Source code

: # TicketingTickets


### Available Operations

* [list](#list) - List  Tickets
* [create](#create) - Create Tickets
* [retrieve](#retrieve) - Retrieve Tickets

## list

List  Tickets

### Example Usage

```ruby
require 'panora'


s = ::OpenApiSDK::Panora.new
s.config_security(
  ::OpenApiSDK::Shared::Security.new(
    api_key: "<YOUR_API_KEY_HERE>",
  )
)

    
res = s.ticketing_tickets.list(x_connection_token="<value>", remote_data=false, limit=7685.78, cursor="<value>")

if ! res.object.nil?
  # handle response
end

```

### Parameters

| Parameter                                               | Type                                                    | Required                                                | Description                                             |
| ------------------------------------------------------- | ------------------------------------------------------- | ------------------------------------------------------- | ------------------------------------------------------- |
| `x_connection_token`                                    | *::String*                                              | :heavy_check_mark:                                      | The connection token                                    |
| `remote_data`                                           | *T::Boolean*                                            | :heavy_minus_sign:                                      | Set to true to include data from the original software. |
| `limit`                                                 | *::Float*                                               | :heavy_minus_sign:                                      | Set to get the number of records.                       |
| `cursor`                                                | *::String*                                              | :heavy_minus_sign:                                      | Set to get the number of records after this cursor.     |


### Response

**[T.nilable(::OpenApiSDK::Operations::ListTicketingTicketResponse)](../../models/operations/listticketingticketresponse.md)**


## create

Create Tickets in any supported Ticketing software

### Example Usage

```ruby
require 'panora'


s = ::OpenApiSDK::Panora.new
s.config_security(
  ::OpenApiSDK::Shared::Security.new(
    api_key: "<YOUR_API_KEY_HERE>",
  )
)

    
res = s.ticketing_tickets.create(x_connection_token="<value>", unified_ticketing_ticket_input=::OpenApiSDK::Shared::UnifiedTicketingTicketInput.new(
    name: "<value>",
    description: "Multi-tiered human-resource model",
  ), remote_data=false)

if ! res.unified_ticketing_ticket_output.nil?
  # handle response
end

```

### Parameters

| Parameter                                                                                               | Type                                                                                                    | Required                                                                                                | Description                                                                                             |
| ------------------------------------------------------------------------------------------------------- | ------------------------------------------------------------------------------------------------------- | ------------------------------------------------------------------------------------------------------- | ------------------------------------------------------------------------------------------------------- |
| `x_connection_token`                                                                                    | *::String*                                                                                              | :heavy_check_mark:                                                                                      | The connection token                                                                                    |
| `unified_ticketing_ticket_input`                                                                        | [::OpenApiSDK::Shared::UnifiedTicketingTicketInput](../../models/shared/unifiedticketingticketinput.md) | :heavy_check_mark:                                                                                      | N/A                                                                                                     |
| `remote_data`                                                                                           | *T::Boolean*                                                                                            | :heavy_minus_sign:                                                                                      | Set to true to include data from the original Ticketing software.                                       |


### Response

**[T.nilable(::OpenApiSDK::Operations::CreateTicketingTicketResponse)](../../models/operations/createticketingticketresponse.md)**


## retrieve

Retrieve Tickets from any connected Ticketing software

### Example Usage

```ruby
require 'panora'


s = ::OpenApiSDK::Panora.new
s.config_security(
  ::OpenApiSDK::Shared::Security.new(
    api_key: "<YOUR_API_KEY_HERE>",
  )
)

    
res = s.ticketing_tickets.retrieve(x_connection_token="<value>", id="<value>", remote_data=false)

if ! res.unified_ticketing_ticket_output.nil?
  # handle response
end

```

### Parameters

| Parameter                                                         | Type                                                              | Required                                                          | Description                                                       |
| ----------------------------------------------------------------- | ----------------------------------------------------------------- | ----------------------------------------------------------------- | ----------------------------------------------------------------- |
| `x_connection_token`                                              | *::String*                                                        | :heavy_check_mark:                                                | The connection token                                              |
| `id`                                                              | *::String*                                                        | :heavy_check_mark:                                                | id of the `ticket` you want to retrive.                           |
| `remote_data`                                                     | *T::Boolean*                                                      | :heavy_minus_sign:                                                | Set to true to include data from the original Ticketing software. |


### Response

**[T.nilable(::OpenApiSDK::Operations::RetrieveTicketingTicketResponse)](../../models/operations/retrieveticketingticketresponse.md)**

— Problem statement —
Go through the entries above and count the lines containing "UnifiedTicketingTicketInput". Give the number only.

— Expected output —
2